Did you guys listen to Daniel’s podcast interview of Jeff Nichols. Daniel mentions an anti-gay marriage ad called, “The Gathering Storm.” So the storm could be the gay marriage that is about to be accepted and the impending destruction that follows. Nichols categorically rejects this interpretation, but it’s a funny moment at the beginning of the interview.
@Santino
So maybe this is a dream? I don’t know, I’m not saying I buy this interpretation but it’s something I’ve heard from other people.
But what do these people say is the implication or meaning of the film if the ending is a dream?
And so he made that choice, he confronted his illness, which is really what the film is about. However the ending could just reiterate the fact that just because he confronted his illness that doesn’t mean he overcame it. Anyone who knows someone suffering from schizophrenia or dementia knows this ain’t gonna get better – it’s just gonna get worse.
Right, but the fact that his daughter and wife see the storm seems to confirm that it is real and not a hallucination, so…It seems like you want the film to be a character study, where the character the film is about the way the character deals with a certain challenge in his life. But don’t you think the thematic and symbolic elements of the story are really important—especially given the times we live in?
I have come to the conclusion that the ending is meant to be taken literally…because, the daughter actually brings Curtis’ attention to the impending storm…it is the only time in the film where Curtis was not aware of the storm clouds gathering….
Just saw it this evening.
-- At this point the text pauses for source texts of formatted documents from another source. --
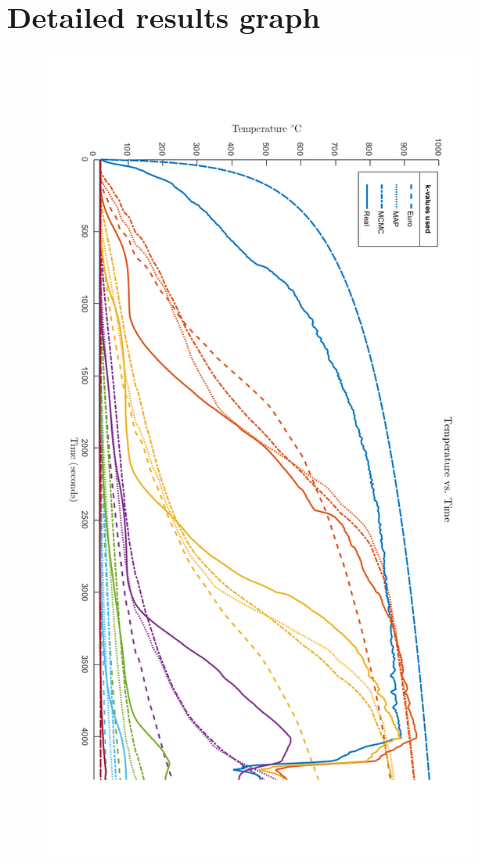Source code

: \chapter{Detailed results graph}

\begin{figure}[H]
	\label{data_newk}
	\centering
	\includegraphics[width=0.5\linewidth,]{figures/final_graph_ver.png}
\end{figure}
I wouldn’t take the ending literally but more like how Jon sees it. I take the ending as a “just because you’re paranoid doesn’t mean their not after you” type symbolism. Or, if not, it’s a dream sequence (the yellow, oily rain) The film beautifully captures that paranoid schizophrenic mindset that’s taken over American politics with its conspiracy theories, persecution complexes, and end of days that’s a product of all the uncertainties that the film depicts (from climate change to economic crises to health care). But the paranoids are in some sense “correct” – however, you look at it, that particular American way of life that the characters represent is dying so even though they don’t understand the causes, they can still see the end. Would the film have been stronger without that ending? I’m on the fence there. It may have pulled the rug out from under the feet of viewers unnecessarily but it shows that the filmmakers want to take the apocalyptic present seriously.
@Ari
…that particular American way of life that the characters represent is dying so even though they don’t understand the causes, they can still see the end.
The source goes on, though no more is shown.